Quarterly PAYE payments
Many small businesses pay HMRC quarterly. For these employers, the first payment deadline of the tax year is now approaching – 19 or 22 July, depending on the method of payment.
With this in mind, I thought I would pass on some tips to help your PAYE payment date pass without a hitch.
The tax month runs from the sixth of the month to the fifth of the next month.
Tell us if you don’t pay anyone in a tax month. This is easy to do using your payroll software or HMRC’s Basic PAYE Tools and, if you know that you won’t be paying an employee for some time, one return can cover up to six months.
We expect at least one return each month, even if you pay us quarterly. You can find more information about how we calculate what is due at hmrc.gov.uk/news/rti-paying-hmrc.htm
If you don’t send us any return in a tax month we estimate the amount due monthly and (if you are a quarterly payer) you will be required to pay the estimated amount in full at the end of the quarter.
Further information can be found at hmrc.gov.uk/payerti/reporting/what-to-report.htm#8
Tell us if you have deducted anything from the amount apparently due, for example, maternity pay or statutory sick pay. Unless you have told us about this, we will ask you to pay the full amount you have deducted from your employees.
Use our online PAYE Liabilities & Payments Viewer to check what our records show you owe and what you have paid.

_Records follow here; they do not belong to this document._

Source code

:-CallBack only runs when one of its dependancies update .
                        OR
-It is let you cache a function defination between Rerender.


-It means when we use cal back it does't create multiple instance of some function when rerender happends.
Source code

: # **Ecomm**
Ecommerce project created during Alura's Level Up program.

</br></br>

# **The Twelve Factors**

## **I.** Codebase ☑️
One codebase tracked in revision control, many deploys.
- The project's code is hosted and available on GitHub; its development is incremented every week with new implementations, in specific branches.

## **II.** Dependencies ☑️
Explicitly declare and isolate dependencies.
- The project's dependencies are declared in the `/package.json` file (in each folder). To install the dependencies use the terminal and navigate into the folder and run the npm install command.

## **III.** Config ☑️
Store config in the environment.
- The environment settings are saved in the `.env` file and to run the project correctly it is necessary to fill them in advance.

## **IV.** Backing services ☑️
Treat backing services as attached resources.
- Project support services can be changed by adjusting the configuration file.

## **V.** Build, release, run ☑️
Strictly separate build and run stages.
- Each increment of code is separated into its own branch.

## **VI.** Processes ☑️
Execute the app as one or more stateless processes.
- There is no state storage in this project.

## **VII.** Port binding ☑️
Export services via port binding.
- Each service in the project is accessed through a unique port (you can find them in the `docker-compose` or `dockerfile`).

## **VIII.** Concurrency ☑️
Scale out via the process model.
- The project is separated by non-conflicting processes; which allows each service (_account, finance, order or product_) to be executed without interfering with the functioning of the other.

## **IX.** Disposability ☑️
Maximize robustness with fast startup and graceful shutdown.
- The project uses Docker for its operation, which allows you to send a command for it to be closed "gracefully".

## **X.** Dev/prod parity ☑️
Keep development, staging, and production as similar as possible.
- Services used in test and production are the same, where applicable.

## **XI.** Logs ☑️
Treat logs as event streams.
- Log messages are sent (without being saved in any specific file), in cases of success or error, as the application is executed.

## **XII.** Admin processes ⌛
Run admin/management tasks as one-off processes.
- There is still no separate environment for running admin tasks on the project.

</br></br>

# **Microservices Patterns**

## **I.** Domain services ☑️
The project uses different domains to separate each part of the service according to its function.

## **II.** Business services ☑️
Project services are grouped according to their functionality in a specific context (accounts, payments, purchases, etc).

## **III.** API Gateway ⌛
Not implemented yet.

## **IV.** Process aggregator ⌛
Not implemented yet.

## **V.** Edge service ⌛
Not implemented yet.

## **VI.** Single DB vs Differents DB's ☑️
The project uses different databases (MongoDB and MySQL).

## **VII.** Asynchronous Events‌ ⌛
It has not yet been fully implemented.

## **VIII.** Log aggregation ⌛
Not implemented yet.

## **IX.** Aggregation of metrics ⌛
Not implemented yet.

We normally update the amount owed on the sixth and twentieth of each month, based on all returns we have received to those dates. Any returns made after these dates will not show up until the next update. Some very recent payments may also not be displayed.
For information about how to use the PAYE Liabilities and Payments viewer go to hmrc.gov.uk/payerti/paying/paye-tax-dashboard.htm
Pay and send returns on time and in full
As always, employers should pay the full amount and send their returns by the due date. Reporting in PAYE in real time does not change this nor does it change the payment deadlines.
Further information can be found at hmrc.gov.uk/news/rti-paying-hmrc.htm
Having more up to date information means we can improve our collection processes. Timely payment will help businesses avoid building up big PAYE debts and will mean that employers who pay on time are not disadvantaged. Speeding up collection processes will also help the economy by speeding up the collection of billions of pounds of late paid PAYE.
Not started yet? Act now!
It is important that small businesses act now to get used to the new system before the new automated penalties and interest start in April 2014. Employers who have already started to report in real time have found it easier than expected, and all the information you need is on our website hmrc.gov.uk/actnow
The vast majority of employers are reporting PAYE in real time on or before payment is made to their employees. However, we appreciate that some employers will take a little while to get used to the new system. For this reason, there is a temporary relaxation for small businesses with less than 50 employees. This means that for the time being small employers can report PAYE information to HMRC once a month, rather than each time they pay their employees. Originally the relaxation was due to end in October 2013, but we are seeking to extend this to 5 April 2014, to tie in with the end of the full tax year.